An artificial blood substitute that has a long shelf life and does not need refrigeration could save untold lives by providing an alternative to trauma patients in emergencies, especially in rural areas and in combat settings.

But attempts to develop such products have been marred by repeated failures and fraught with controversy, in part because some products have been studied under rules allowing researchers to administer them without obtaining consent from individual patients. Such trials were permitted based on the argument that there was no alternative because trauma patients are often unconscious and time is often too limited to obtain consent from a family member.

Natanson conducted the analysis after becoming concerned about the consistent risks emerging from studies of various versions of products known as hemoglobin-based blood substitutes. After the Washington-based consumer group Public Citizen sued the FDA to gain access to data submitted to the agency, Natanson and colleagues at NIH and Public Citizen pooled data from studies conducted between 1998 and 2007.

"It didn't matter what type of patient you studied. There was no one product that was responsible for this. It was similar regardless of the patient population studied, the company that manufactured the product, whether the study was published or unpublished, or the chemical characteristics of the individual products," Natanson said. "The effect was robust."

Based on the available data, Natanson and his colleagues said, the FDA could have been aware of the risk as early as 2000.

"Since this time they did five more trials," he said, including a 2004 study involving 714 patients in which 11 patients receiving an artificial blood had heart attacks and 47 patients died.

The earlier findings should have been disclosed so that doctors at hospitals considering whether to participate in the studies would be better informed about the potential risks.

"Keeping data from being public represents real risks to patients," Natanson said. "If secret science is allowed, other companies can't build on the successes and failures and [outside reviewers] won't be able to fully assess the risk."

But Epstein said the FDA did block some studies from proceeding and allowed them to proceed only when officials were satisfied that the potential benefits outweighed the risks.

"We have viewed each product in its own right. We have needed to consider the extent to which different products and different clinical circumstances warranted an independent assessment of the relative risks and benefits. We have done that in every case," Epstein said.

Although none of the products have been approved in the United States, at least one has been approved in South Africa. Five studies are ongoing in eight other countries, and the FDA is considering a request by the Navy to conduct another study of Hemopure, an artificial blood product made by Biopure Corp. of Cambridge, Mass., on 334 trauma patients.
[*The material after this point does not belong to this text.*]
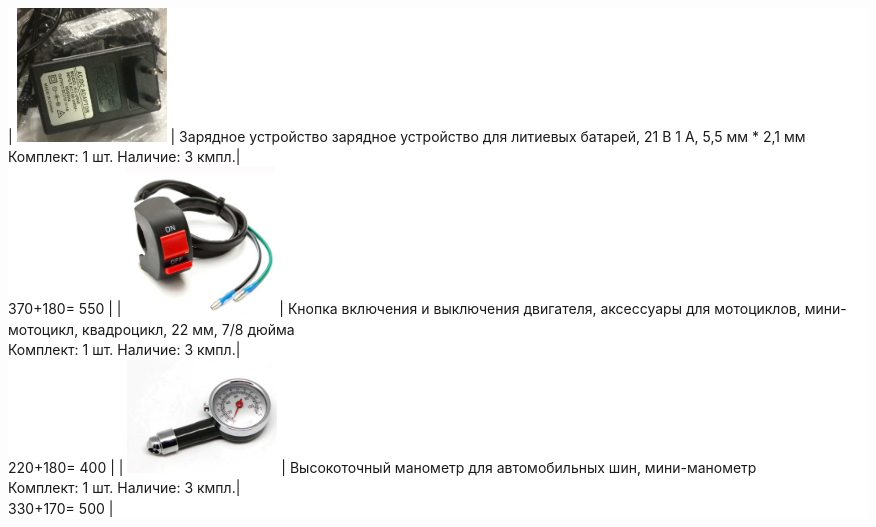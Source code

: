 |   <img src="Pack/charger21.jpg" width="150" />   |  Зарядное устройство зарядное устройство для литиевых батарей, 21 В 1 А, 5,5 мм * 2,1 мм<br>Комплект: 1 шт. Наличие: 3 кмпл.| <br/>370+180= 550 |
|   <img src="Pack/knopkFar.jpg" width="150" />   | Кнопка включения и выключения двигателя, аксессуары для мотоциклов, мини-мотоцикл, квадроцикл, 22 мм, 7/8 дюйма<br>Комплект: 1 шт. Наличие: 3 кмпл.| <br/>220+180= 400 |
|   <img src="Pack/nanometr.jpg" width="150" />   | Высокоточный манометр для автомобильных шин, мини-манометр<br>Комплект: 1 шт. Наличие: 3 кмпл.| <br/>330+170= 500 |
Biopure condemned the analysis as fundamentally flawed.

"There are vast differences among these products that make any pooling of data flawed, especially across different clinical experiences," A.G. Greenburg, the company's vice president of medical affairs, said in an e-mail. "Moreover, the analysis of Biopure's experience, based on pooling of heterogeneous trials, we believe to be significantly flawed as it fails to meet the homogeneity criteria of meta-analysis, thus invalidating the conclusions."

But a former Biopure official said yesterday that he agreed with the analysis.
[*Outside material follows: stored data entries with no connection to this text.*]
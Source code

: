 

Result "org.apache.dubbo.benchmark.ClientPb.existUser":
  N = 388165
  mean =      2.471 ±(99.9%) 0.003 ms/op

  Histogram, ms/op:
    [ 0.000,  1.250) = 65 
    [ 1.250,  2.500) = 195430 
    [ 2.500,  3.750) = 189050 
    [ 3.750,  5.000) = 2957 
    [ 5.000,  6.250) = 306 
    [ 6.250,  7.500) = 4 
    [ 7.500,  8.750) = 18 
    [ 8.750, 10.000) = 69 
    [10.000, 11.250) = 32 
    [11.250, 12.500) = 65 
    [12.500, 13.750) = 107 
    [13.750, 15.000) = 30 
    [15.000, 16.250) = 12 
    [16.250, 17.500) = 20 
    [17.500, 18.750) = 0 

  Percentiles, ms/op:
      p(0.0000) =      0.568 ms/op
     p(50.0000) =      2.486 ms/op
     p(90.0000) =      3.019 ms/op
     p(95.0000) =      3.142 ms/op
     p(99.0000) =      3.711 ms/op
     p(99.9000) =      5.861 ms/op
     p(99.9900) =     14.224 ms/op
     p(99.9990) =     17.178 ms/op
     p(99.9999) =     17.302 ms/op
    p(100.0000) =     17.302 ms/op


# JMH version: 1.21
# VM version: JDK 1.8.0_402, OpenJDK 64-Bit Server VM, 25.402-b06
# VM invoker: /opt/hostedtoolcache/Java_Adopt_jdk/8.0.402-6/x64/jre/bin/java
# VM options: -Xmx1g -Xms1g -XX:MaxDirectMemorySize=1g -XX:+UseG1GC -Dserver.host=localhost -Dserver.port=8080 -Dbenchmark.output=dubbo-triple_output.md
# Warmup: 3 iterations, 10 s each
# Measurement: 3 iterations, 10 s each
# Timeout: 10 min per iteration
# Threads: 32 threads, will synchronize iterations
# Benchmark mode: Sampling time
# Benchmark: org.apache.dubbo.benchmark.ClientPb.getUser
"The risk appears to be a class risk. It appears to be present for all products," said William D. Hoffman, director of the cardiac intensive-care unit at Massachusetts General Hospital in Boston, who was Biopure's medical director and chief medical officer from 1998 to 2000. "They should all be on hold until they figure out what is causing the toxicity."

Hoffman said he tried to get the company to halt an earlier study when he became concerned about the product's safety.

"I went to the leadership at the company at the time and was outvoted," he said.